# Siggy - Help Please!!!



## Jaxhair (Dec 29, 2008)

perplexedperplexedperplexed

I want my siggy to read this and I'll probably add to it: *

Challenges:* Growth AidsII; APL by Dec '09; Downright Delish DC '09; PSC100 - kinky twists; Holistic Bodycare 2009 - Health & Fitness to the max!
_http://members.fotki.com/jacsquests/about/
http://www.jaxhair.blogspot.com/
_

I keep getting this whenever I try:


Your signature contains too many lines and must be shortened. You may only have up to 5 line(s). Long text may have been implicitly wrapped, causing it to be counted as multiple lines.
I don't get it. What am I doing wrong? I see other siggys with more in them?????


----------



## crlsweetie912 (Dec 29, 2008)

That challenges line is too long and causing it to wrap and create another line.


----------



## Jaxhair (Dec 29, 2008)

Thanks for replying crlsweetie912...


I've tried breaking it down like this too:

*Challenges:* 
Growth AidsII 
APL by Dec '09 
Downright Delish DC '09 
PSC100 - kinky twists 
Holistic bodycare 2009 - health & fitness to the max!
_http://members.fotki.com/jacsquests/about/
http://www.jaxhair.blogspot.com/
_
No joy! How else can I do it? Help appreciated!


----------



## crlsweetie912 (Dec 29, 2008)

yes, but you still have more than 5 lines.  You will have to let something go or it won't work.


----------



## Jaxhair (Dec 29, 2008)

Oh... Didn't want to let anything go but oh well

Thanks for trying to help though - muchly appreciated. Might upload a photo to the siggy, see if I can get more text in with that.....


----------



## vnaps (Dec 29, 2008)

u might want to also try putting the links in the same line???? it will look a bit messy but at least you can fit everyting.....

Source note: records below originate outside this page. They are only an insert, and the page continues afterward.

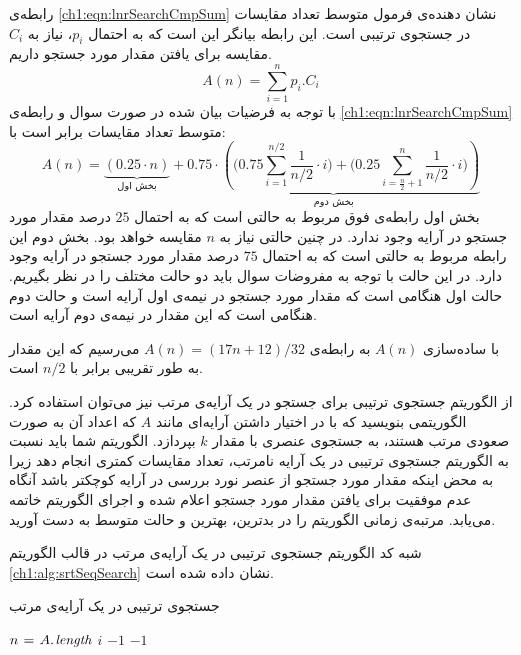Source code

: {

رابطه‌ی {\eqref{ch1:eqn:lnrSearchCmpSum}} نشان دهنده‌ی فرمول متوسط تعداد مقایسات در جستجوی ترتیبی است. این رابطه بیانگر این است که به احتمال {$p_i$}، نیاز به {$C_i$} مقایسه برای یافتن مقدار مورد جستجو داریم.
\begin{equation}
A(n) = \sum_{i=1}^{n}{p_i . C_i}\label{ch1:eqn:lnrSearchCmpSum}
\end{equation}
با توجه به فرضیات بیان شده در صورت سوال و رابطه‌ی {\eqref{ch1:eqn:lnrSearchCmpSum}} متوسط تعداد مقایسات برابر است با:
\begin{displaymath}
A(n) = \underbrace{\left( 0.25\cdot n\right)}_{\text{بخش اول}} +
\underbrace{0.75\cdot\left(\biggl( 0.75\sum_{i=1}^{n/2}{\frac{1}{n/2} \cdot i} \biggr) + \biggl( 0.25\sum_{i=\frac{n}{2}+1}^{n}{\frac{1}{n/2}\cdot i} \biggr) \right) }_{\text{بخش دوم}}
\end{displaymath}
بخش اول رابطه‌ی فوق مربوط به حالتی است که به احتمال {$25$} درصد مقدار مورد جستجو در آرایه وجود ندارد. در چنین حالتی نیاز به {$n$} مقایسه خواهد بود. بخش دوم این رابطه مربوط به حالتی است که به احتمال {$75$} درصد مقدار مورد جستجو در آرایه وجود دارد. در این حالت با توجه به مفروضات سوال باید دو حالت مختلف را در نظر بگیریم. حالت اول هنگامی است که مقدار مورد جستجو در نیمه‌ی اول آرایه است و حالت دوم هنگامی است که این مقدار در نیمه‌ی دوم آرایه است.

با ساده‌سازی {$A(n)$} به رابطه‌ی {$A(n)=(17n+12)/32$} می‌رسیم که این مقدار به طور تقریبی برابر با {$n/2$} است.

 از الگوریتم جستجوی ترتیبی برای جستجو در یک آرایه‌ی مرتب نیز می‌توان استفاده کرد. الگوریتمی بنویسید که با در اختیار داشتن آرایه‌ای مانند {$A$}  که اعداد آن به صورت صعودی مرتب هستند، به جستجوی عنصری با مقدار {$k$} بپردازد. الگوریتم شما باید نسبت به الگوریتم جستجوی ترتیبی در یک آرایه نامرتب، تعداد مقایسات کمتری انجام دهد زیرا به محض اینکه مقدار مورد جستجو از عنصر نورد بررسی در آرایه کوچکتر باشد آنگاه عدم موفقیت برای یافتن مقدار مورد جستجو اعلام شده و اجرای الگوریتم خاتمه می‌یابد. مرتبه‌ی زمانی الگوریتم را در بدترین، بهترین و حالت متوسط به دست آورید.


شبه کد الگوریتم جستجوی ترتیبی در یک آرایه‌ی مرتب در قالب الگوریتم {\eqref{ch1:alg:srtSeqSearch}} نشان داده شده است.

\begin{algorithm}
\caption{جستجوی ترتیبی در یک آرایه‌ی مرتب}\label{ch1:alg:srtSeqSearch}
\begin{latin}
\begin{algorithmic}[1]
		\State	$n \mathrel{\hspace{1pt}=\hspace{1pt}} A.\hspace*{1pt}\mathit{length}$
						\State	\Return $i$
						\State	\Return $-1$
				\EndIf
		\EndFor
		\State	\Return	$-1$		
\EndFunction
\end{algorithmic}
\end{latin}
\end{algorithm}

}
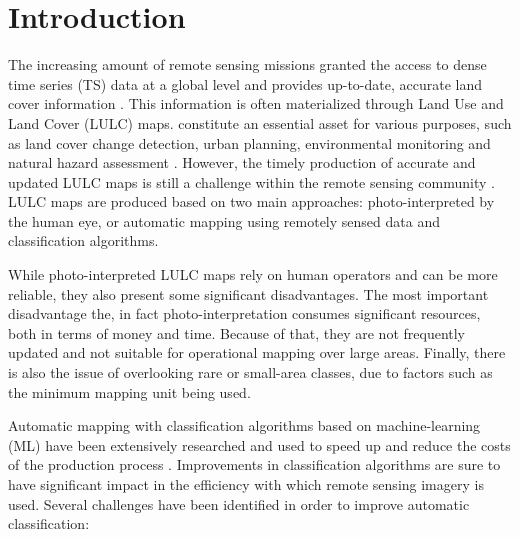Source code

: \documentclass[remotesensing,article,submit,moreauthors,pdftex]{Definitions/mdpi}
\begin{document}
\section{Introduction}

The increasing amount of remote sensing missions granted the access to dense
time series (TS) data at a global level and provides up-to-date, accurate land
cover information \cite{Drusch2012}. This information is often materialized
through Land Use and Land Cover (LULC) maps.  constitute an essential asset for various purposes, such as land cover
change detection, urban planning, environmental monitoring and natural hazard
assessment \cite{Khatami2016}. However, the timely production of accurate and
updated LULC maps is still a challenge within the remote sensing community
\cite{Wulder2018}. LULC maps are produced based on two main approaches:
photo-interpreted by the human eye, or automatic mapping using remotely sensed
data and classification algorithms.

While photo-interpreted LULC maps rely on human operators and can be more
reliable, they also present some significant disadvantages. The most important
disadvantage the, in fact photo-interpretation consumes significant resources, both in
terms of money and time. Because of that, they are not frequently updated and
not suitable for operational mapping over large areas.  Finally, there is also
the issue of overlooking rare or small-area classes, due to factors such as
the minimum mapping unit being used.

Automatic mapping with classification algorithms based on machine-learning
(ML) have been extensively researched and used to speed up and reduce the
costs of the production process . Improvements in classification algorithms are sure to have
significant impact in the efficiency with which remote sensing imagery is
used. Several challenges have been identified in order to improve automatic
classification:
\end{document}
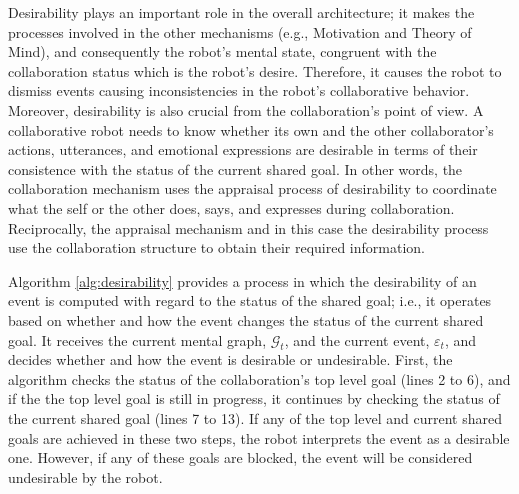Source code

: \documentclass{aamas2016}
\begin{document}
\begin{algorithm}
\begin{algorithmic}[1]
				\State {}
				\State {}
				\EndIf
			\EndIf
		\EndFunction
	\end{algorithmic}
\end{algorithm}

Desirability plays an important role in the overall architecture; it makes the
processes involved in the other mechanisms (e.g., Motivation and Theory of
Mind), and consequently the robot's mental state, congruent with the
collaboration status which is the robot's desire. Therefore, it causes the robot
to dismiss events causing inconsistencies in the robot's collaborative behavior.
Moreover, desirability is also crucial from the collaboration's point of view. A
collaborative robot needs to know whether its own and the other collaborator's
actions, utterances, and emotional expressions are desirable in terms of their
consistence with the status of the current shared goal. In other words, the
collaboration mechanism uses the appraisal process of desirability to coordinate
what the self or the other does, says, and expresses during collaboration.
Reciprocally, the appraisal mechanism and in this case the desirability process
use the collaboration structure to obtain their required information.

Algorithm \ref{alg:desirability} provides a process in which the desirability of
an event is computed with regard to the status of the shared goal; i.e., it
operates based on whether and how the event changes the status of the current
shared goal. It receives the current mental graph, $\mathcal{G}_{t}$, and the
current event, $\varepsilon_t$, and decides whether and how the event is
desirable or undesirable. First, the algorithm checks the status of the
collaboration's top level goal (lines 2 to 6), and if the the top level goal is
still in progress, it continues by checking the status of the current shared
goal (lines 7 to 13). If any of the top level and current shared goals are
achieved in these two steps, the robot interprets the event as a desirable one.
However, if any of these goals are blocked, the event will be considered
undesirable by the robot.
\end{document}
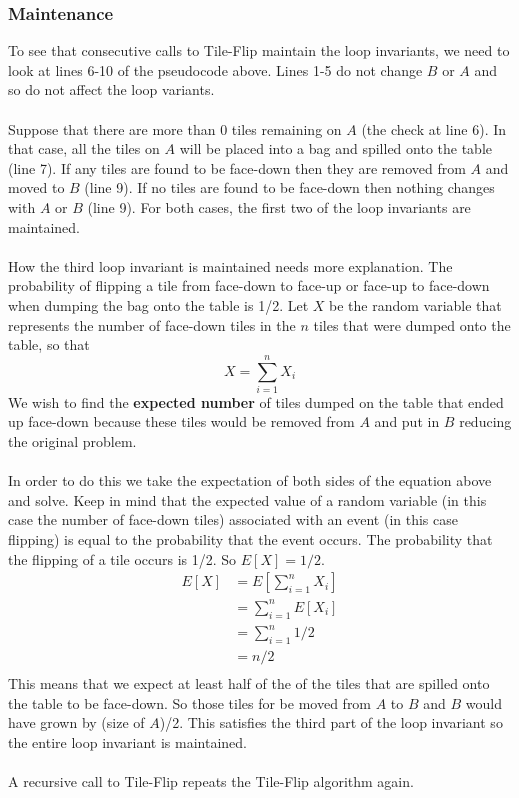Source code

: \documentclass[12pt]{article}
\begin{document}
\subsubsection*{Maintenance}
To see that consecutive calls to Tile-Flip maintain the loop invariants, we need to look at lines 6-10 of the pseudocode above.  Lines 1-5 do not change $B$ or $A$ and so do not affect the loop variants.\\
\\
Suppose that there are more than 0 tiles remaining on $A$ (the check at line 6).  In that case, all the tiles on $A$ will be placed into a bag and spilled onto the table (line 7).  If any tiles are found to be face-down then they are removed from $A$ and moved to $B$ (line 9).  If no tiles are found to be face-down then nothing changes with $A$ or $B$ (line 9).  For both cases, the first two of the loop invariants are maintained. \\
\\
How the third loop invariant is maintained needs more explanation.  The probability of flipping a tile from face-down to face-up or face-up to face-down when dumping the bag onto the table is 1/2.  Let $X$ be the random variable that represents the number of face-down tiles in the $n$ tiles that were dumped onto the table, so that 
$$
X = \sum_{i=1}^{n} X_i
$$
We wish to find the \textbf{expected number} of tiles dumped on the table that ended up face-down because these tiles would be removed from $A$ and put in $B$ reducing the original problem.\\
\\
In order to do this we take the expectation of both sides of the equation above and solve.
Keep in mind that the expected value of a random variable (in this case the number of face-down tiles) associated with an event (in this case flipping) is equal to the probability that the event occurs.  The probability that the flipping of a tile occurs is 1/2. So $E[X] = 1/2$.
\begin{align*}
E[X]  &= E[\sum_{i=1}^{n} X_i]\\
	&= \sum_{i=1}^{n} E[X_i]\\
	&= \sum_{i=1}^{n} 1/2\\ 
	&=n/2\\
\end{align*}
\noindent
This means that we expect at least half of the of the tiles that are spilled onto the table to be face-down.  So those tiles for be moved from $A$ to $B$ and $B$ would have grown by (size of $A$)/2.  This satisfies the third part of the loop invariant so the entire loop invariant is maintained.\\
\\
A recursive call to Tile-Flip repeats the Tile-Flip algorithm again.\\   
\end{document}

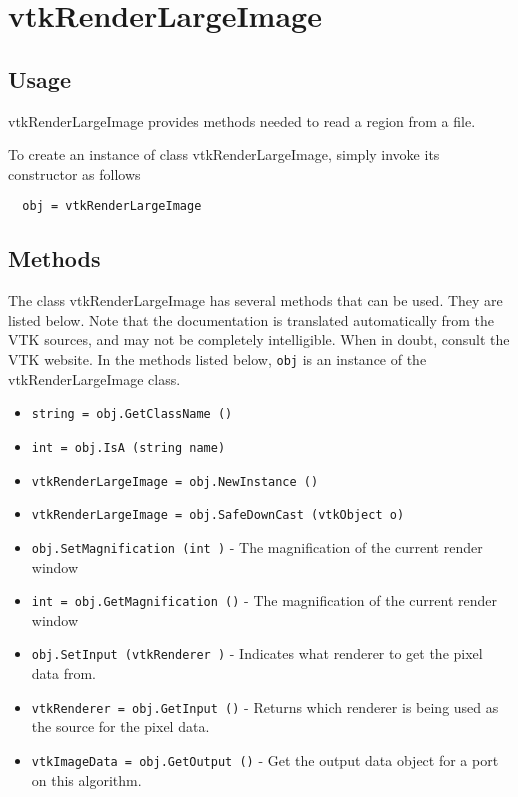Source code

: \section{vtkRenderLargeImage}

\subsection{Usage}

 vtkRenderLargeImage provides methods needed to read a region from a file.

To create an instance of class vtkRenderLargeImage, simply
invoke its constructor as follows
\begin{verbatim}
  obj = vtkRenderLargeImage
\end{verbatim}
\subsection{Methods}

The class vtkRenderLargeImage has several methods that can be used.
  They are listed below.
Note that the documentation is translated automatically from the VTK sources,
and may not be completely intelligible.  When in doubt, consult the VTK website.
In the methods listed below, \verb|obj| is an instance of the vtkRenderLargeImage class.
\begin{itemize}
\item  \verb|string = obj.GetClassName ()|

\item  \verb|int = obj.IsA (string name)|

\item  \verb|vtkRenderLargeImage = obj.NewInstance ()|

\item  \verb|vtkRenderLargeImage = obj.SafeDownCast (vtkObject o)|

\item  \verb|obj.SetMagnification (int )| -  The magnification of the current render window

\item  \verb|int = obj.GetMagnification ()| -  The magnification of the current render window

\item  \verb|obj.SetInput (vtkRenderer )| -  Indicates what renderer to get the pixel data from.

\item  \verb|vtkRenderer = obj.GetInput ()| -  Returns which renderer is being used as the source for the pixel data.

\item  \verb|vtkImageData = obj.GetOutput ()| -  Get the output data object for a port on this algorithm.

\end{itemize}
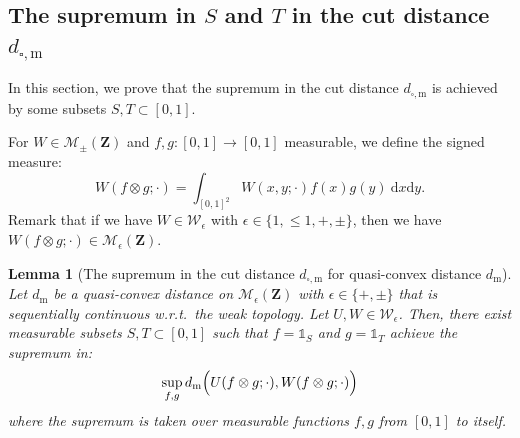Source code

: \documentclass{amsart}
\newcommand{\wrt}{w.r.t.\ }
\theoremstyle{plain}
\newtheorem{lemme}[Th]{Lemma}
\theoremstyle{definition}
\newcommand{\Space}{\mathbf{Z}}
\newcommand{\SignedMeas}{\mathcal{M}_{\pm}(\Space)}
\newcommand{\MeasEps}{\mathcal{M}_{\epsilon}(\Space)}
\newcommand{\KernelEps}{\mathcal{W}_{\epsilon}}
\newcommand{\m}{\mathrm{m}}
\newcommand{\dmeas}{d_\m}
\newcommand{\dcut}{d_{\square,\m}}
\newcommand{\ind}{\mathds{1}}
\newcommand{\drv}{\mathrm{d}}
\begin{document}
\subsection{The supremum in \texorpdfstring{$S$}{} and \texorpdfstring{$T$}{} 
		in the cut distance \texorpdfstring{$\dcut$}{}}

In this section, we prove that the supremum in the cut distance $\dcut$
	is achieved by some subsets $S,T\subset [0,1]$.

For $W\in\SignedMeas$ and $f,g : [0,1] \to [0,1]$  measurable, 
we	define the signed measure:
\begin{equation*}
W(f \otimes g;\cdot) = \int_{[0,1]^2} W(x,y;\cdot) f(x)g(y) \ \drv x\drv y.
\end{equation*}
Remark that if we have $W\in \KernelEps$ with $\epsilon\in\{ 1, \leq 1, +, \pm\}$,
then we have $W(f \otimes g;\cdot) \in \MeasEps$.

\begin{lemme}[The supremum in the cut distance $\dcut$ for quasi-convex distance $\dmeas$]
	\label{lemma_sup_SxT}
Let $\dmeas$ be a quasi-convex distance on $\MeasEps$ with $\epsilon\in\{  +, \pm\}$
	that is sequentially continuous \wrt the weak topology.
Let $U,W\in\KernelEps$.
Then, there exist measurable subsets $S,T \subset [0,1]$ such that $f = \ind_S$ and $g = \ind_T$
	achieve the supremum in:
\begin{equation*}
\sup_{f,g} \dmeas \Bigl( U(f \otimes g;\cdot), W(f \otimes g;\cdot) \Bigr)
\end{equation*}
where the supremum is taken over measurable functions $f,g$ from $[0,1]$ to itself.
\end{lemme}
\end{document}

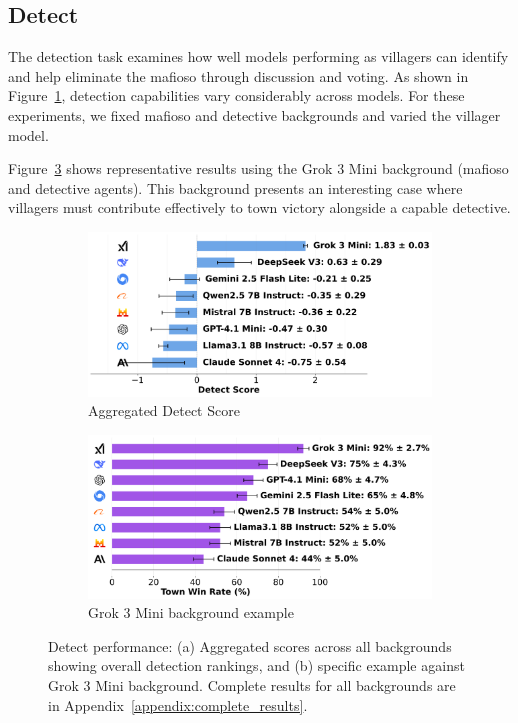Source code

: \documentclass{article}
\begin{document}
\subsection{Detect}

The detection task examines how well models performing as villagers can identify and help eliminate the mafioso through discussion and voting. As shown in Figure~\ref{fig:detect_score}, detection capabilities vary considerably across models. For these experiments, we fixed mafioso and detective backgrounds and varied the villager model.

Figure~\ref{fig:detect_example} shows representative results using the Grok 3 Mini background (mafioso and detective agents). This background presents an interesting case where villagers must contribute effectively to town victory alongside a capable detective.

\begin{figure}[htbp]
    \centering
    \begin{subfigure}[b]{0.48\textwidth}
        \centering
        \includegraphics[width=\textwidth]{../results/villager_score_benchmark.png}
        \caption{Aggregated Detect Score}
        \label{fig:detect_score}
    \end{subfigure}
    \hfill
    \begin{subfigure}[b]{0.48\textwidth}
        \centering
        \includegraphics[width=\textwidth]{../results/villager_grok_3_mini_v4_1_benchmark.png}
        \caption{Grok 3 Mini background example}
        \label{fig:detect_grok_example}
    \end{subfigure}
    \caption{Detect performance: (a) Aggregated scores across all backgrounds showing overall detection rankings, and (b) specific example against Grok 3 Mini background. Complete results for all backgrounds are in Appendix~\ref{appendix:complete_results}.}
    \label{fig:detect_example}
\end{figure}
\end{document}
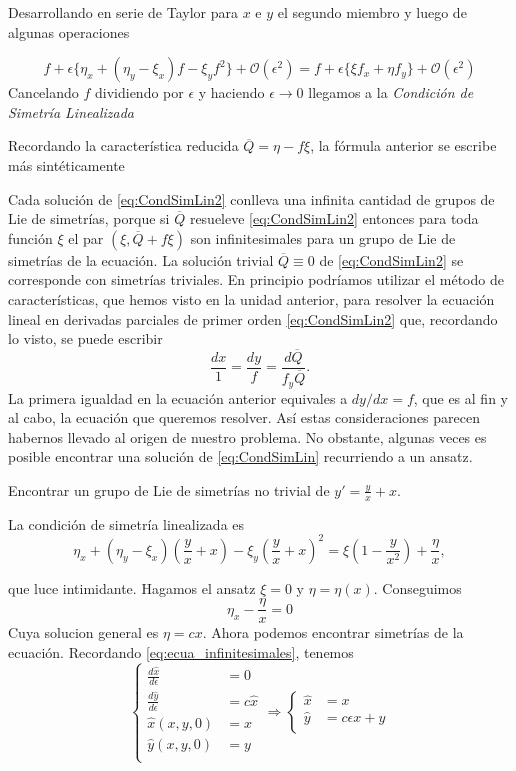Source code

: Desarrollando en serie de Taylor para $x$ e $y$ el segundo miembro y luego de algunas operaciones

\[f+\epsilon\{\eta_x+(\eta_y-\xi_x)f-\xi_yf^2\}+\mathcal{O}(\epsilon^2)=
 f+\epsilon\{\xi f_x+\eta f_y\}+\mathcal{O}(\epsilon^2)
\]
Cancelando $f$ dividiendo por $\epsilon$ y haciendo $\epsilon\to 0$ llegamos a la 
\emph{Condición de Simetría Linealizada}


Recordando la característica reducida $\overline{Q}= \eta-f\xi$, la fórmula anterior se escribe más sintéticamente

Cada solución de \eqref{eq:CondSimLin2} conlleva una infinita cantidad de grupos de Lie de simetrías, porque si $\overline{Q}$ resueleve  \eqref{eq:CondSimLin2}  entonces para toda función $\xi$ el par $(\xi, \overline{Q}+f\xi)$ son infinitesimales para un grupo de Lie de simetrías de la ecuación. La solución trivial $\overline{Q}\equiv 0$ de  \eqref{eq:CondSimLin2}  se corresponde con simetrías triviales. En principio podríamos utilizar el método de características, que hemos visto en la unidad anterior, para resolver la ecuación lineal en derivadas parciales de primer orden \eqref{eq:CondSimLin2} que, recordando lo visto, se puede escribir
\[ \frac{dx}{1}=\frac{dy}{f}=\frac{d\overline{Q}}{f_y\overline{Q}}.\]
La primera igualdad en la ecuación anterior equivales a $dy/dx=f$, que es al fin y al cabo, la ecuación que queremos resolver. Así estas consideraciones parecen habernos llevado al origen de nuestro problema. No obstante, algunas veces es posible encontrar una solución de \eqref{eq:CondSimLin} recurriendo a un ansatz.

 \begin{ejemplo}{} Encontrar un grupo de Lie de simetrías no trivial de $y'=\frac{y}{x}+x$.
   \end{ejemplo}


 
 La condición de simetría linealizada es
 \[\eta_x+(\eta_y-\xi_x)\left(\frac{y}{x}+x\right)-\xi_y\left(\frac{y}{x}+x\right)^2
 =\xi \left(1-\frac{y}{x^2}\right)
+\frac{\eta}{x},\] 

que luce intimidante. Hagamos el ansatz $\xi=0$ y $\eta=\eta(x)$. Conseguimos
\[\eta_x-\frac{\eta}{x}=0\]
Cuya solucion general es $\boxed{\eta=cx}$. Ahora podemos encontrar simetrías de la ecuación. Recordando \eqref{eq:ecua_infinitesimales}, tenemos
\[
\left\{
\begin{array}{ll}
\frac{d\hat{x}}{d\epsilon}&=0\\
\frac{d\hat{y}}{d\epsilon}&=c\hat{x}\\
\hat{x}(x,y,0)&=x\\
\hat{y}(x,y,0)&=y\\
\end{array}
\right. 
\Rightarrow 
\left\{
\begin{array}{ll}
\hat{x}&=x\\
\hat{y}&=c\epsilon x+y\\
\end{array}
\right.
\]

i also reduced the size of my font....did not leave any space greater than 1 between words......

hth


----------



## Jaxhair (Dec 29, 2008)

vnaps said:


> u might want to also try putting the links in the same line???? it will look a bit messy but at least you can fit everyting.....
> 
> i also reduced the size of my font....did not leave any space greater than 1 between words......
> 
> hth



Thanks vnaps. I'm trying to figure out how to make my links into single words. That'll get them into one line....


----------



## crlsweetie912 (Dec 29, 2008)

You type in the one word you want
ex:

Blog
Then highlight it and click the link icon






Then you paste the link in the box.
That should give you one word, but when you click on it, it will take you to the site.
HTH.


----------



## Jaxhair (Dec 29, 2008)

crlsweetie912 said:


> You type in the one word you want
> ex:
> 
> Blog
> ...



Phew! Thank you ever so much! . This siggy has frustrated me all afternoon! It's done now, so I'm happy Jacquie again. Thanks again!


----------



## crlsweetie912 (Dec 29, 2008)

Jaxhair said:


> Phew! Thank you ever so much! . This siggy has frustrated me all afternoon! It's done now, so I'm happy Jacquie again. Thanks again!


 
I am glad it worked!!!


----------



## vnaps (Dec 29, 2008)

crlsweetie912 said:


> You type in the one word you want
> ex:
> 
> Blog
> ...


 
i didnt know this....thanks as well!!!


----------



## MA2010 (Jan 5, 2009)

crlsweetie912 said:


> You type in the one word you want
> ex:
> 
> Blog
> ...


 
I've been wondering how to do this forever!!!!


----------